We want to test whether the sample is drawn from the cumulative distribution function G.

This test involves the calculation of the test statistic which is the integrated squared distance between the empirical cumulative distribution function \widehat{F} built from the sample and G. Letting X_1, \ldots , X_\sampleSize be i.i.d. random variables following the distribution with CDF F, the test statistic is defined by:

\begin{aligned}
    D_{\sampleSize} = \int^{\infty}_{-\infty} \left[G\left(x\right) - \widehat{F}\left(x\right)\right]^2 \,
    p\left(x\right) dx
  \end{aligned}

The empirical value of the test statistic, evaluated from the sample is:

\begin{aligned}
    d_{\sampleSize} = \frac{1}{12 \sampleSize} + \sum_{i=1}^{\sampleSize}\left[\frac{2i-1}{2\sampleSize} -
    G\left(x_i\right)\right]^2
  \end{aligned}

Under the null hypothesis \mathcal{H}_0 = \{ G = F\}, the distribution of the test statistic D_{\sampleSize} is asymptotically known i.e. when \sampleSize \rightarrow +\infty. If \sampleSize is sufficiently large, we can use the asymptotic distribution to apply the test as follows. We fix a risk \alpha (error type I) and we evaluate the associated critical value d_\alpha which is the quantile of order 1-\alpha of D_{\sampleSize}.

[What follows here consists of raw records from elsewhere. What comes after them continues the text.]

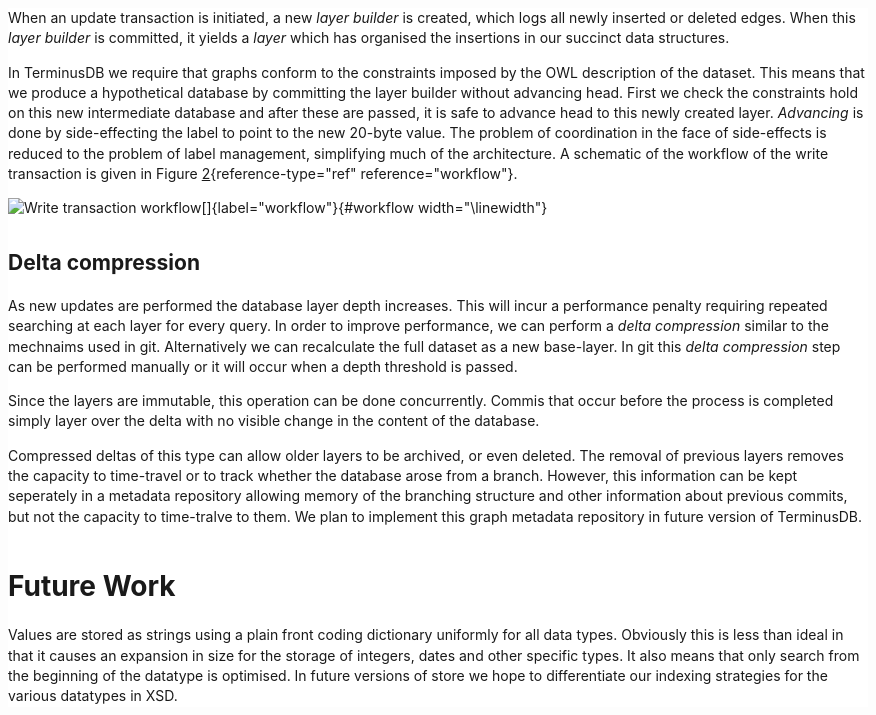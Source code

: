 When an update transaction is initiated, a new *layer builder* is
created, which logs all newly inserted or deleted edges. When this
*layer builder* is committed, it yields a *layer* which has organised
the insertions in our succinct data structures.

In TerminusDB we require that graphs conform to the constraints imposed
by the OWL description of the dataset. This means that we produce a
hypothetical database by committing the layer builder without advancing
head. First we check the constraints hold on this new intermediate
database and after these are passed, it is safe to advance head to this
newly created layer. *Advancing* is done by side-effecting the label to
point to the new 20-byte value. The problem of coordination in the face
of side-effects is reduced to the problem of label management,
simplifying much of the architecture. A schematic of the workflow of the
write transaction is given in Figure [2](#workflow){reference-type="ref"
reference="workflow"}.

![Write transaction
workflow[]{label="workflow"}](query_write_commit_head){#workflow
width="\\linewidth"}

Delta compression
-----------------

As new updates are performed the database layer depth increases. This
will incur a performance penalty requiring repeated searching at each
layer for every query. In order to improve performance, we can perform a
*delta compression* similar to the mechnaims used in git. Alternatively
we can recalculate the full dataset as a new base-layer. In git this
*delta compression* step can be performed manually or it will occur when
a depth threshold is passed.

Since the layers are immutable, this operation can be done concurrently.
Commis that occur before the process is completed simply layer over the
delta with no visible change in the content of the database.

Compressed deltas of this type can allow older layers to be archived, or
even deleted. The removal of previous layers removes the capacity to
time-travel or to track whether the database arose from a branch.
However, this information can be kept seperately in a metadata
repository allowing memory of the branching structure and other
information about previous commits, but not the capacity to time-tralve
to them. We plan to implement this graph metadata repository in future
version of TerminusDB.

Future Work
===========

Values are stored as strings using a plain front coding dictionary
uniformly for all data types. Obviously this is less than ideal in that
it causes an expansion in size for the storage of integers, dates and
other specific types. It also means that only search from the beginning
of the datatype is optimised. In future versions of store we hope to
differentiate our indexing strategies for the various datatypes in XSD.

Then a decision is made, either by comparing the test statistic to the theoretical threshold d_\alpha (or equivalently by evaluating the p-value of the sample defined as \Prob{D_{\sampleSize} > d_{\sampleSize}} and by comparing it to \alpha):

  • if d_{\sampleSize}>d_{\alpha} (or equivalently \Prob{D_{\sampleSize} > d_{\sampleSize}} < \alpha), then we reject G,

  • if d_{\sampleSize} \leq d_{\alpha} (or equivalently \Prob{D_{\sampleSize} > d_{\sampleSize}} \geq \alpha), then G is considered acceptable.